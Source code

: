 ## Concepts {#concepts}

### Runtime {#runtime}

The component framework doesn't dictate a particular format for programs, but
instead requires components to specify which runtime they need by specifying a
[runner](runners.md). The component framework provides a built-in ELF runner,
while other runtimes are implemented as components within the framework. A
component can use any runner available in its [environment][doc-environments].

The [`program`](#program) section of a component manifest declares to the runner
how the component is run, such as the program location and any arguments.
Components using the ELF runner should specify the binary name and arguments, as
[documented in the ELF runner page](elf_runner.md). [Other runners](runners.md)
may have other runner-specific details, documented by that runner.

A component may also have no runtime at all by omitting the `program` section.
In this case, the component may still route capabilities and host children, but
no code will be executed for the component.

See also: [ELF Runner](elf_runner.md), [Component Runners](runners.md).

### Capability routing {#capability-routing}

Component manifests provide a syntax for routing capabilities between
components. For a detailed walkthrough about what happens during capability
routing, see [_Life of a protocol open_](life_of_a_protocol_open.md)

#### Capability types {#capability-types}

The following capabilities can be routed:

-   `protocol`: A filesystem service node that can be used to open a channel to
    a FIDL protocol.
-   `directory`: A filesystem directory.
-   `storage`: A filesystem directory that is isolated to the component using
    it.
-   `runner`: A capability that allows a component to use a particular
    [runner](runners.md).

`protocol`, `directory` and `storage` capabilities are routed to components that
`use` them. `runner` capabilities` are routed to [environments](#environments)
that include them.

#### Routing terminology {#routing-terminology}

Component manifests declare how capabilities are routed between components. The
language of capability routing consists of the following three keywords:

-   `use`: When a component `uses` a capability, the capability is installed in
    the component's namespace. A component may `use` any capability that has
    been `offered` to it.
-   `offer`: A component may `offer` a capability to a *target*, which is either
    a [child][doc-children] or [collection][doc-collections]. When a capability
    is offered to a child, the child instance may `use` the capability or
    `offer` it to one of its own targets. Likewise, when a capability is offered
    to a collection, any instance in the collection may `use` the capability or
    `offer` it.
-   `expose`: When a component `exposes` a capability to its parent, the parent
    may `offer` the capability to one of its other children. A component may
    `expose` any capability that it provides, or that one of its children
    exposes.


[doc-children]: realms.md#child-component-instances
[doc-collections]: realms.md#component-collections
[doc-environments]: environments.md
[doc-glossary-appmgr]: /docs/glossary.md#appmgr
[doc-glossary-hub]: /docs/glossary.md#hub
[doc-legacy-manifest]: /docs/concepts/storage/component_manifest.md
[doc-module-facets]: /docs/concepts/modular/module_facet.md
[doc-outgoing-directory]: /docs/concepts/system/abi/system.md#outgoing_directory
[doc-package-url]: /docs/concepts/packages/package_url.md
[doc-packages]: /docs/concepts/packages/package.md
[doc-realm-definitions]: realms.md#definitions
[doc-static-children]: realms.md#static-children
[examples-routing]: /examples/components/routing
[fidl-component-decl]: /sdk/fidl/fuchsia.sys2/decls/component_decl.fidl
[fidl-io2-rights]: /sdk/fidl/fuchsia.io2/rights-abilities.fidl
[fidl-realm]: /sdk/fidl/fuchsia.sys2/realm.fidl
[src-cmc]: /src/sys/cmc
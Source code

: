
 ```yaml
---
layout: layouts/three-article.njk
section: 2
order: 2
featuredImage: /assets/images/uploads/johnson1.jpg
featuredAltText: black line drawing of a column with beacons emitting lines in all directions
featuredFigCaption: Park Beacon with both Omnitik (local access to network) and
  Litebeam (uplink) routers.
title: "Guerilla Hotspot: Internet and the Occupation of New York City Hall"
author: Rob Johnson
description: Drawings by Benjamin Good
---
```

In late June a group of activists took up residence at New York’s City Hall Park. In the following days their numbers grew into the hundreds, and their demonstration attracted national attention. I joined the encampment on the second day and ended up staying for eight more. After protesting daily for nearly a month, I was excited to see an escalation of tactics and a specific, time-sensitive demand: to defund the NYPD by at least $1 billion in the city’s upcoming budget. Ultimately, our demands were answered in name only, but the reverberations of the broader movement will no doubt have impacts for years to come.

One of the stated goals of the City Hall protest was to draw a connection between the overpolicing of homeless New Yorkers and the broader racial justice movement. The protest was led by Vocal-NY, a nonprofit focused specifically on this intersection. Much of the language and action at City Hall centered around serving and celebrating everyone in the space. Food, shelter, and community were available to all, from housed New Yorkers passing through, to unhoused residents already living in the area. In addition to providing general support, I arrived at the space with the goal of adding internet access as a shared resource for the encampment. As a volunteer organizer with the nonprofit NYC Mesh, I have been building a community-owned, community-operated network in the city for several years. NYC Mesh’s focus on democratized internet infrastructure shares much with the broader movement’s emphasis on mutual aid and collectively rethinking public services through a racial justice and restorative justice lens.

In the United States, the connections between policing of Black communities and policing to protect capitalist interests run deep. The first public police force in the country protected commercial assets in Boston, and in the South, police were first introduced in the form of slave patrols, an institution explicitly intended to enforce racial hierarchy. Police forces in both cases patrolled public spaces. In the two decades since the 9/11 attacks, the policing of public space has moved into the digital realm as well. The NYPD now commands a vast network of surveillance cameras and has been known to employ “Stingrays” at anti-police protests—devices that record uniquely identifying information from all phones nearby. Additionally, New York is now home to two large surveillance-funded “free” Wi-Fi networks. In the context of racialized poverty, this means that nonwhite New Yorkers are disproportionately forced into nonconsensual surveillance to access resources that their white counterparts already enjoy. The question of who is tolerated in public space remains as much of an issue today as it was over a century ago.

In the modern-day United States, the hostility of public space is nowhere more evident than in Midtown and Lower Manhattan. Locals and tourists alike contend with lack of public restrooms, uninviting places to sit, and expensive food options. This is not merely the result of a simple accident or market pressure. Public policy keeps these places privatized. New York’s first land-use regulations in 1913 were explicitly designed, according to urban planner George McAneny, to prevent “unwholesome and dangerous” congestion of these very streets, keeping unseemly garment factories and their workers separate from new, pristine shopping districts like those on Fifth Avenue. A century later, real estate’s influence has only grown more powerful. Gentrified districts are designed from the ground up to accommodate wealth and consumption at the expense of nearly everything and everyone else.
+--
• [ABOUT THIS EXERCISE]
Transcribe each entry precisely, missing none.

• [RESPONSE]
Source code

: ## Concepts {#concepts}

### Runtime {#runtime}

The component framework doesn't dictate a particular format for programs, but
instead requires components to specify which runtime they need by specifying a
[runner](runners.md). The component framework provides a built-in ELF runner,
while other runtimes are implemented as components within the framework. A
component can use any runner available in its [environment][doc-environments].

The [`program`](#program) section of a component manifest declares to the runner
how the component is run, such as the program location and any arguments.
Components using the ELF runner should specify the binary name and arguments, as
[documented in the ELF runner page](elf_runner.md). [Other runners](runners.md)
may have other runner-specific details, documented by that runner.

A component may also have no runtime at all by omitting the `program` section.
In this case, the component may still route capabilities and host children, but
no code will be executed for the component.

See also: [ELF Runner](elf_runner.md), [Component Runners](runners.md).

### Capability routing {#capability-routing}

Component manifests provide a syntax for routing capabilities between
components. For a detailed walkthrough about what happens during capability
routing, see [_Life of a protocol open_](life_of_a_protocol_open.md)

#### Capability types {#capability-types}

The following capabilities can be routed:

-   `protocol`: A filesystem service node that can be used to open a channel to
    a FIDL protocol.
-   `directory`: A filesystem directory.
-   `storage`: A filesystem directory that is isolated to the component using
    it.
-   `runner`: A capability that allows a component to use a particular
    [runner](runners.md).

`protocol`, `directory` and `storage` capabilities are routed to components that
`use` them. `runner` capabilities` are routed to [environments](#environments)
that include them.

#### Routing terminology {#routing-terminology}

Component manifests declare how capabilities are routed between components. The
language of capability routing consists of the following three keywords:

-   `use`: When a component `uses` a capability, the capability is installed in
    the component's namespace. A component may `use` any capability that has
    been `offered` to it.
-   `offer`: A component may `offer` a capability to a *target*, which is either
    a [child][doc-children] or [collection][doc-collections]. When a capability
    is offered to a child, the child instance may `use` the capability or
    `offer` it to one of its own targets. Likewise, when a capability is offered
    to a collection, any instance in the collection may `use` the capability or
    `offer` it.
-   `expose`: When a component `exposes` a capability to its parent, the parent
    may `offer` the capability to one of its other children. A component may
    `expose` any capability that it provides, or that one of its children
    exposes.


[doc-children]: realms.md#child-component-instances
[doc-collections]: realms.md#component-collections
[doc-environments]: environments.md
[doc-glossary-appmgr]: /docs/glossary.md#appmgr
[doc-glossary-hub]: /docs/glossary.md#hub
[doc-legacy-manifest]: /docs/concepts/storage/component_manifest.md
[doc-module-facets]: /docs/concepts/modular/module_facet.md
[doc-outgoing-directory]: /docs/concepts/system/abi/system.md#outgoing_directory
[doc-package-url]: /docs/concepts/packages/package_url.md
[doc-packages]: /docs/concepts/packages/package.md
[doc-realm-definitions]: realms.md#definitions
[doc-static-children]: realms.md#static-children
[examples-routing]: /examples/components/routing
[fidl-component-decl]: /sdk/fidl/fuchsia.sys2/decls/component_decl.fidl
[fidl-io2-rights]: /sdk/fidl/fuchsia.io2/rights-abilities.fidl
[fidl-realm]: /sdk/fidl/fuchsia.sys2/realm.fidl
[src-cmc]: /src/sys/cmc
Source code

:
 ```yaml
---
layout: layouts/three-article.njk
section: 2
order: 2
featuredImage: /assets/images/uploads/johnson1.jpg
featuredAltText: black line drawing of a column with beacons emitting lines in all directions
featuredFigCaption: Park Beacon with both Omnitik (local access to network) and
  Litebeam (uplink) routers.
title: "Guerilla Hotspot: Internet and the Occupation of New York City Hall"
author: Rob Johnson
description: Drawings by Benjamin Good
---
```

In late June a group of activists took up residence at New York’s City Hall Park. In the following days their numbers grew into the hundreds, and their demonstration attracted national attention. I joined the encampment on the second day and ended up staying for eight more. After protesting daily for nearly a month, I was excited to see an escalation of tactics and a specific, time-sensitive demand: to defund the NYPD by at least $1 billion in the city’s upcoming budget. Ultimately, our demands were answered in name only, but the reverberations of the broader movement will no doubt have impacts for years to come.

One of the stated goals of the City Hall protest was to draw a connection between the overpolicing of homeless New Yorkers and the broader racial justice movement. The protest was led by Vocal-NY, a nonprofit focused specifically on this intersection. Much of the language and action at City Hall centered around serving and celebrating everyone in the space. Food, shelter, and community were available to all, from housed New Yorkers passing through, to unhoused residents already living in the area. In addition to providing general support, I arrived at the space with the goal of adding internet access as a shared resource for the encampment. As a volunteer organizer with the nonprofit NYC Mesh, I have been building a community-owned, community-operated network in the city for several years. NYC Mesh’s focus on democratized internet infrastructure shares much with the broader movement’s emphasis on mutual aid and collectively rethinking public services through a racial justice and restorative justice lens.

In the United States, the connections between policing of Black communities and policing to protect capitalist interests run deep. The first public police force in the country protected commercial assets in Boston, and in the South, police were first introduced in the form of slave patrols, an institution explicitly intended to enforce racial hierarchy. Police forces in both cases patrolled public spaces. In the two decades since the 9/11 attacks, the policing of public space has moved into the digital realm as well. The NYPD now commands a vast network of surveillance cameras and has been known to employ “Stingrays” at anti-police protests—devices that record uniquely identifying information from all phones nearby. Additionally, New York is now home to two large surveillance-funded “free” Wi-Fi networks. In the context of racialized poverty, this means that nonwhite New Yorkers are disproportionately forced into nonconsensual surveillance to access resources that their white counterparts already enjoy. The question of who is tolerated in public space remains as much of an issue today as it was over a century ago.

In the modern-day United States, the hostility of public space is nowhere more evident than in Midtown and Lower Manhattan. Locals and tourists alike contend with lack of public restrooms, uninviting places to sit, and expensive food options. This is not merely the result of a simple accident or market pressure. Public policy keeps these places privatized. New York’s first land-use regulations in 1913 were explicitly designed, according to urban planner George McAneny, to prevent “unwholesome and dangerous” congestion of these very streets, keeping unseemly garment factories and their workers separate from new, pristine shopping districts like those on Fifth Avenue. A century later, real estate’s influence has only grown more powerful. Gentrified districts are designed from the ground up to accommodate wealth and consumption at the expense of nearly everything and everyone else.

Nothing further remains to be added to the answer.